Instructions to follow: Only some lines are wanted. Transcribe, exactly, the lines below from the line with "- [x] Blowing" up to and including the line with "- [x] Brainfuck".

[Excerpts from a dataset]
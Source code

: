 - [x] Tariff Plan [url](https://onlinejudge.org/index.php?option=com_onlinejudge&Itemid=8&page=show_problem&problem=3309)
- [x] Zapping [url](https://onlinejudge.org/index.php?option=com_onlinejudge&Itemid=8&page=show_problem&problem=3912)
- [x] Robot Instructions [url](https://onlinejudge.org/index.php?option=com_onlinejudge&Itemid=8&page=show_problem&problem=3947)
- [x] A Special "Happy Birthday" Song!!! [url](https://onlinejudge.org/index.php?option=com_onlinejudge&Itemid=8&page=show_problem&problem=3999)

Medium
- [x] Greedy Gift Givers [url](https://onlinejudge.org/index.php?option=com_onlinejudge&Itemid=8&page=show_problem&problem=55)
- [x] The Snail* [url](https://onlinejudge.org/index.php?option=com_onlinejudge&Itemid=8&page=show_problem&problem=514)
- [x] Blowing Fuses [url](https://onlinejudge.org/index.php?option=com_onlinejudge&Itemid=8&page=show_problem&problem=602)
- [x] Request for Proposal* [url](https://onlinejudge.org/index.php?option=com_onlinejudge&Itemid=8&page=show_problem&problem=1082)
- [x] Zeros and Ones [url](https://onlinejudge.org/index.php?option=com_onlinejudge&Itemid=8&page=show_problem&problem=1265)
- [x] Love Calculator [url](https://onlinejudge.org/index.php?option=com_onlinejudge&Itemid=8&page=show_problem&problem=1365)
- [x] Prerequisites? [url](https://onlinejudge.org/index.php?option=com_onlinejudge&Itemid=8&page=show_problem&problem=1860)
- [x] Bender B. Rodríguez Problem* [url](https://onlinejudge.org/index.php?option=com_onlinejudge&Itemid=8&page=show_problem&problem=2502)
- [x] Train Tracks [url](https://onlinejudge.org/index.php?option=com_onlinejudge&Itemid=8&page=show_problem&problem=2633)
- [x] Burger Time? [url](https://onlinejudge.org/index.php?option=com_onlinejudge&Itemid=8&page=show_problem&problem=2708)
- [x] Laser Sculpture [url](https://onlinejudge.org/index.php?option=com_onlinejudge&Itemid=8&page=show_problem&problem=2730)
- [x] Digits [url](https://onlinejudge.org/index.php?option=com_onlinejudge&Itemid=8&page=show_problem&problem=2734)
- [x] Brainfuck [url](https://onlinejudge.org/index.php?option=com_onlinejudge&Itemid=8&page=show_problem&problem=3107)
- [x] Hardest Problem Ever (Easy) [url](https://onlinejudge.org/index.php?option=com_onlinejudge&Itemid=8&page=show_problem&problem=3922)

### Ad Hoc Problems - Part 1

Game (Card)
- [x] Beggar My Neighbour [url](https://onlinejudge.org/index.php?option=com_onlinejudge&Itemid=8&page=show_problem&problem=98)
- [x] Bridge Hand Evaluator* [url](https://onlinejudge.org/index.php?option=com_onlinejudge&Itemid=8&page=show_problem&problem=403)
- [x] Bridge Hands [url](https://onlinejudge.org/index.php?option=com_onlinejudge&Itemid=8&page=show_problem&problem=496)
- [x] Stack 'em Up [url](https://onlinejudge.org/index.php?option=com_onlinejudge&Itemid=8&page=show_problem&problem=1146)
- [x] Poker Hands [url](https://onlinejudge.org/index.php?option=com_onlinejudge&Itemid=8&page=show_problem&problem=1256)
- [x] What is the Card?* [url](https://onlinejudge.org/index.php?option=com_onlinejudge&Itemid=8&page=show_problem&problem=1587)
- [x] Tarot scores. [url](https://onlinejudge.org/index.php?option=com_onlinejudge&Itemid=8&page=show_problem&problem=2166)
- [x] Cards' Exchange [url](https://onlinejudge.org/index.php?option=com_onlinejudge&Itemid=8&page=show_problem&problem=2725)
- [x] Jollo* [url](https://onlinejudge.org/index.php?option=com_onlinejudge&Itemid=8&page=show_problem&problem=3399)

Solved exercise:
- [x] Blowing Fuses [url](https://onlinejudge.org/index.php?option=com_onlinejudge&Itemid=8&page=show_problem&problem=602)
- [x] Request for Proposal* [url](https://onlinejudge.org/index.php?option=com_onlinejudge&Itemid=8&page=show_problem&problem=1082)
- [x] Zeros and Ones [url](https://onlinejudge.org/index.php?option=com_onlinejudge&Itemid=8&page=show_problem&problem=1265)
- [x] Love Calculator [url](https://onlinejudge.org/index.php?option=com_onlinejudge&Itemid=8&page=show_problem&problem=1365)
- [x] Prerequisites? [url](https://onlinejudge.org/index.php?option=com_onlinejudge&Itemid=8&page=show_problem&problem=1860)
- [x] Bender B. Rodríguez Problem* [url](https://onlinejudge.org/index.php?option=com_onlinejudge&Itemid=8&page=show_problem&problem=2502)
- [x] Train Tracks [url](https://onlinejudge.org/index.php?option=com_onlinejudge&Itemid=8&page=show_problem&problem=2633)
- [x] Burger Time? [url](https://onlinejudge.org/index.php?option=com_onlinejudge&Itemid=8&page=show_problem&problem=2708)
- [x] Laser Sculpture [url](https://onlinejudge.org/index.php?option=com_onlinejudge&Itemid=8&page=show_problem&problem=2730)
- [x] Digits [url](https://onlinejudge.org/index.php?option=com_onlinejudge&Itemid=8&page=show_problem&problem=2734)
- [x] Brainfuck [url](https://onlinejudge.org/index.php?option=com_onlinejudge&Itemid=8&page=show_problem&problem=3107)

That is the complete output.